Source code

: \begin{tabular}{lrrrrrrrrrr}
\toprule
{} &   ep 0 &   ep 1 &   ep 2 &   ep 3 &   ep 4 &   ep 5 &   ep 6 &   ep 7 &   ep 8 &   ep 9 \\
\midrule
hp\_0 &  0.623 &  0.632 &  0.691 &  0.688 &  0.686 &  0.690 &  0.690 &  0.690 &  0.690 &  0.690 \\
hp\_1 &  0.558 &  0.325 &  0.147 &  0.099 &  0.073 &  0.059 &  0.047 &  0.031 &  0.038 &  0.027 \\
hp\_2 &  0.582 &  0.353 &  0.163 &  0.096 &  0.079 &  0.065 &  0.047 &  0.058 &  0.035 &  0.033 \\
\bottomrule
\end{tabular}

...

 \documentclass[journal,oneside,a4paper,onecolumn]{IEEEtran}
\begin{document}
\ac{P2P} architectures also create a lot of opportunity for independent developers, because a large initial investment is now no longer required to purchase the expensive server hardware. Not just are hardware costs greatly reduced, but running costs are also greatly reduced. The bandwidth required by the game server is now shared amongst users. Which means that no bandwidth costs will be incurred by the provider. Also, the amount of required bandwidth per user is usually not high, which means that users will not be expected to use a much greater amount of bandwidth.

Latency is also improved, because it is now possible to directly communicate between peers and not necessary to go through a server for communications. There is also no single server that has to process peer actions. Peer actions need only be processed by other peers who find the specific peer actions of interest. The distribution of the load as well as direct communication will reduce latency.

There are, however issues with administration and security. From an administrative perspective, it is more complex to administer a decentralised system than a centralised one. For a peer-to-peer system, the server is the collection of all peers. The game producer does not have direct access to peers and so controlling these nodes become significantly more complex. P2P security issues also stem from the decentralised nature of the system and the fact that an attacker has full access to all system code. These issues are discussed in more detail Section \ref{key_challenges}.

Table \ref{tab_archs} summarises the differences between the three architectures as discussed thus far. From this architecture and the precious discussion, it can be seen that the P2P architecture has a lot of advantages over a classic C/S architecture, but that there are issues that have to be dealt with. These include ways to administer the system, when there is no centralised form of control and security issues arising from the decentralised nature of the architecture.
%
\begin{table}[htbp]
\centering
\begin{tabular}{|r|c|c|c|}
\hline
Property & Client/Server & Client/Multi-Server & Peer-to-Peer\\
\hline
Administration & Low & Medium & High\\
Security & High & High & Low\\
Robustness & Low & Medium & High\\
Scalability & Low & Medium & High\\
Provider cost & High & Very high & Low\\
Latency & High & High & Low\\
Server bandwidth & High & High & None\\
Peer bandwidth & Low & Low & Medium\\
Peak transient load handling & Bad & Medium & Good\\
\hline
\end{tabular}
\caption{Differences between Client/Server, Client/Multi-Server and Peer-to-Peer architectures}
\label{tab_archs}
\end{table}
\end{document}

...

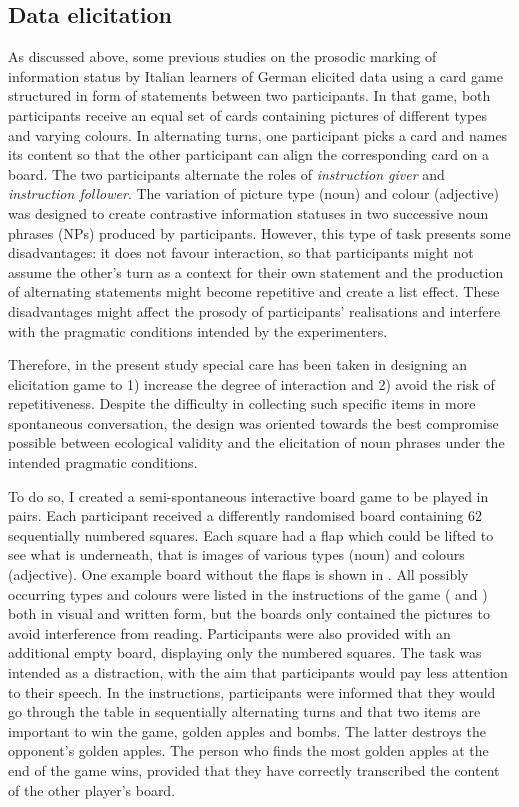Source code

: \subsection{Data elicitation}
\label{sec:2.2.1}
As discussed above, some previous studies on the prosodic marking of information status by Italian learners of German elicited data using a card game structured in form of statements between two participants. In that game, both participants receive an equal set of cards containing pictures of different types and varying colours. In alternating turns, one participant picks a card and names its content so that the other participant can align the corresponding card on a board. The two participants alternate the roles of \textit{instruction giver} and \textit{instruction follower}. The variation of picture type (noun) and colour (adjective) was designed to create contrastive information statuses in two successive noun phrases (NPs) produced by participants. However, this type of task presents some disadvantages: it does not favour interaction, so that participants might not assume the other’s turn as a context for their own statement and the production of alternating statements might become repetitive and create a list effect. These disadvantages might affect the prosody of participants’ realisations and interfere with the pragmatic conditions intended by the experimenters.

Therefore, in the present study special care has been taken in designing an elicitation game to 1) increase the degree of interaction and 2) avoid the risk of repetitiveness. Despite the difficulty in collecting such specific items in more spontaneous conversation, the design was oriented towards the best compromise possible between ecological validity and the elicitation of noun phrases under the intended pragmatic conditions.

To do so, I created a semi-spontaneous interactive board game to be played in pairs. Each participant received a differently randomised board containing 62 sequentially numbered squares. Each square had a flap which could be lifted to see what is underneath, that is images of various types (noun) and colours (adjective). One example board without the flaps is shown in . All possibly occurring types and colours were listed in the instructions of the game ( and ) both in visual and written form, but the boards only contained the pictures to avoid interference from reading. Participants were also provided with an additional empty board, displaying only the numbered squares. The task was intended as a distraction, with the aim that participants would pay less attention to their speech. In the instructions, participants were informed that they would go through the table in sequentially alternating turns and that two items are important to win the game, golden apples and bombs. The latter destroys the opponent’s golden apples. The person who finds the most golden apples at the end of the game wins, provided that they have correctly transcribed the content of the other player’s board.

◆ WHAT YOU WILL DO ◆
Among the records above, find each line holding "system" and list it.

◆ TASK SOLUTION ◆
There are, however issues with administration and security. From an administrative perspective, it is more complex to administer a decentralised system than a centralised one. For a peer-to-peer system, the server is the collection of all peers. The game producer does not have direct access to peers and so controlling these nodes become significantly more complex. P2P security issues also stem from the decentralised nature of the system and the fact that an attacker has full access to all system code. These issues are discussed in more detail Section \ref{key_challenges}.
Table \ref{tab_archs} summarises the differences between the three architectures as discussed thus far. From this architecture and the precious discussion, it can be seen that the P2P architecture has a lot of advantages over a classic C/S architecture, but that there are issues that have to be dealt with. These include ways to administer the system, when there is no centralised form of control and security issues arising from the decentralised nature of the architecture.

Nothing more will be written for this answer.